> [Activity]
From the data below, please reproduce exactly everything from the line that contains "was not able" down to the line that contains "At DRB we conduct", with both ends included.

> [Data records]

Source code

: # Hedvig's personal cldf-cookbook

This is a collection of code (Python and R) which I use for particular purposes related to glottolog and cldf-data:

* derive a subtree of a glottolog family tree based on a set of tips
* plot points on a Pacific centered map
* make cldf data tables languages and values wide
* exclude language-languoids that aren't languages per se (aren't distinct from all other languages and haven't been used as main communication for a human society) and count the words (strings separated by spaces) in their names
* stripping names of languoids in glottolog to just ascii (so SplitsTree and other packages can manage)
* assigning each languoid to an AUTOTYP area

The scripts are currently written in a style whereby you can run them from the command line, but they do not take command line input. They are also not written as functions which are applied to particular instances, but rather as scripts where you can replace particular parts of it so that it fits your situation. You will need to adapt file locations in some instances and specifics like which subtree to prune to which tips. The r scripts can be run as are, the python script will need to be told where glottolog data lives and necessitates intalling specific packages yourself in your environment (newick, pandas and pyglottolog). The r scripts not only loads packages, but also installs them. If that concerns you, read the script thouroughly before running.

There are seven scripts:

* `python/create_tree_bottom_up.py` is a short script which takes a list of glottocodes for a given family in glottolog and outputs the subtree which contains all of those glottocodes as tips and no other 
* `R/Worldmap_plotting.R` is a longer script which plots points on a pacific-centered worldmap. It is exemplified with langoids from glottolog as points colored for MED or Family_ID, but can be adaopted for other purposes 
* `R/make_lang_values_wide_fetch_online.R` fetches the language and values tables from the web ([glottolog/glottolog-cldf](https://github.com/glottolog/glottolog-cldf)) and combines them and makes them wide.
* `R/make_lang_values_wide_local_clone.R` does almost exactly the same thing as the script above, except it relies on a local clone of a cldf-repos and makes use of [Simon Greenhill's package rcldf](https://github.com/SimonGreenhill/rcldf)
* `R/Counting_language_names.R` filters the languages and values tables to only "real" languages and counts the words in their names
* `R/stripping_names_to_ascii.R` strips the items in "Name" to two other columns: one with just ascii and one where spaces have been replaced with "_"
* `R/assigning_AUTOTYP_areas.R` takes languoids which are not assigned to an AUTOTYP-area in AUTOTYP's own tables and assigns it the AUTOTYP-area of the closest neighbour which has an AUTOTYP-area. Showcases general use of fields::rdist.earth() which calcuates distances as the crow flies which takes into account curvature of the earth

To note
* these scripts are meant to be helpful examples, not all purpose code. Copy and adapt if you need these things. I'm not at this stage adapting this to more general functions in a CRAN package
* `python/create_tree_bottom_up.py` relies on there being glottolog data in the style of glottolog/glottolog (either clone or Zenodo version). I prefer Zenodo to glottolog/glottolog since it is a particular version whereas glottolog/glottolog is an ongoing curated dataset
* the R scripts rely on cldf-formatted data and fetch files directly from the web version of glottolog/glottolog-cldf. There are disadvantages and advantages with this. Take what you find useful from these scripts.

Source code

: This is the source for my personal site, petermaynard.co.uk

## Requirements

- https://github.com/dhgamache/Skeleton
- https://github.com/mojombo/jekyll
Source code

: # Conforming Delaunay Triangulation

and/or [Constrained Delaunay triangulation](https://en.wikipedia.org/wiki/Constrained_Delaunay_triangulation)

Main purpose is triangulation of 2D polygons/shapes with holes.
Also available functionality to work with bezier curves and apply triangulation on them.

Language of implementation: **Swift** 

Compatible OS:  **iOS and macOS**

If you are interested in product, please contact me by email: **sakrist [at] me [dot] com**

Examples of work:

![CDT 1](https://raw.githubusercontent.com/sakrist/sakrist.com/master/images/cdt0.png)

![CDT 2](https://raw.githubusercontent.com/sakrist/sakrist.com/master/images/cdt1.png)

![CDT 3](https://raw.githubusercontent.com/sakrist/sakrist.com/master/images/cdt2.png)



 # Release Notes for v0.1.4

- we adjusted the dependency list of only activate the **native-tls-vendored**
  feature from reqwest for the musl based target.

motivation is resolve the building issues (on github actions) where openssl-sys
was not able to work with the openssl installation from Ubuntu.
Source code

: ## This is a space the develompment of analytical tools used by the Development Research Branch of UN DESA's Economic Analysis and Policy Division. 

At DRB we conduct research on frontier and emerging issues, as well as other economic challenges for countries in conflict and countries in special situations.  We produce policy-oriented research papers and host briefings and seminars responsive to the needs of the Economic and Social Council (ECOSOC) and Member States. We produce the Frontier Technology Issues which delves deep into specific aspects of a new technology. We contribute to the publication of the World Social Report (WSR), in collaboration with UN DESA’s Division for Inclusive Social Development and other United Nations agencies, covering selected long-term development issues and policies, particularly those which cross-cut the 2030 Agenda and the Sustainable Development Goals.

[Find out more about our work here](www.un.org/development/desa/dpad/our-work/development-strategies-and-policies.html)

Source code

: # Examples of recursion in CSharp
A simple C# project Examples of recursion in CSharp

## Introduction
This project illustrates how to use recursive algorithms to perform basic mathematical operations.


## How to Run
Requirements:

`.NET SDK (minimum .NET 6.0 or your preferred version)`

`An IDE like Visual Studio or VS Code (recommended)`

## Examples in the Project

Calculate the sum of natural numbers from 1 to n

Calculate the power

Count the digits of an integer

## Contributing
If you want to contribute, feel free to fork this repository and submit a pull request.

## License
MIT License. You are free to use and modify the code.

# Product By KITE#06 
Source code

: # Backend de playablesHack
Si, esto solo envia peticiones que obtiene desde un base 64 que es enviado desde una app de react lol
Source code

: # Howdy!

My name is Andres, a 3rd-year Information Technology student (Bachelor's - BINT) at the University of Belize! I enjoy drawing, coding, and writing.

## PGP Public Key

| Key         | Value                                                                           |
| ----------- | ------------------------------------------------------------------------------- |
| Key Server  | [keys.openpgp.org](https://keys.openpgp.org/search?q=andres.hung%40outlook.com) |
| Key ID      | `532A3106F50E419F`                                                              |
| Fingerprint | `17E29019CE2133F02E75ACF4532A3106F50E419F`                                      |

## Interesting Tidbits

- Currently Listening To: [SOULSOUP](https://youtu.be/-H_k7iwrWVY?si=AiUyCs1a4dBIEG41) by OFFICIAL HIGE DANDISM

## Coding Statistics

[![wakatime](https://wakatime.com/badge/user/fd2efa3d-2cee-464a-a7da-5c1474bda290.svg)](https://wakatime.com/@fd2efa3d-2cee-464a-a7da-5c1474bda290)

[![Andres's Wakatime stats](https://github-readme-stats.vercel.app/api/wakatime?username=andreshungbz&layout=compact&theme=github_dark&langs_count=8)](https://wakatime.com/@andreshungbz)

> [Written answer]
was not able to work with the openssl installation from Ubuntu.
Source code

: ## This is a space the develompment of analytical tools used by the Development Research Branch of UN DESA's Economic Analysis and Policy Division. 

At DRB we conduct research on frontier and emerging issues, as well as other economic challenges for countries in conflict and countries in special situations.  We produce policy-oriented research papers and host briefings and seminars responsive to the needs of the Economic and Social Council (ECOSOC) and Member States. We produce the Frontier Technology Issues which delves deep into specific aspects of a new technology. We contribute to the publication of the World Social Report (WSR), in collaboration with UN DESA’s Division for Inclusive Social Development and other United Nations agencies, covering selected long-term development issues and policies, particularly those which cross-cut the 2030 Agenda and the Sustainable Development Goals.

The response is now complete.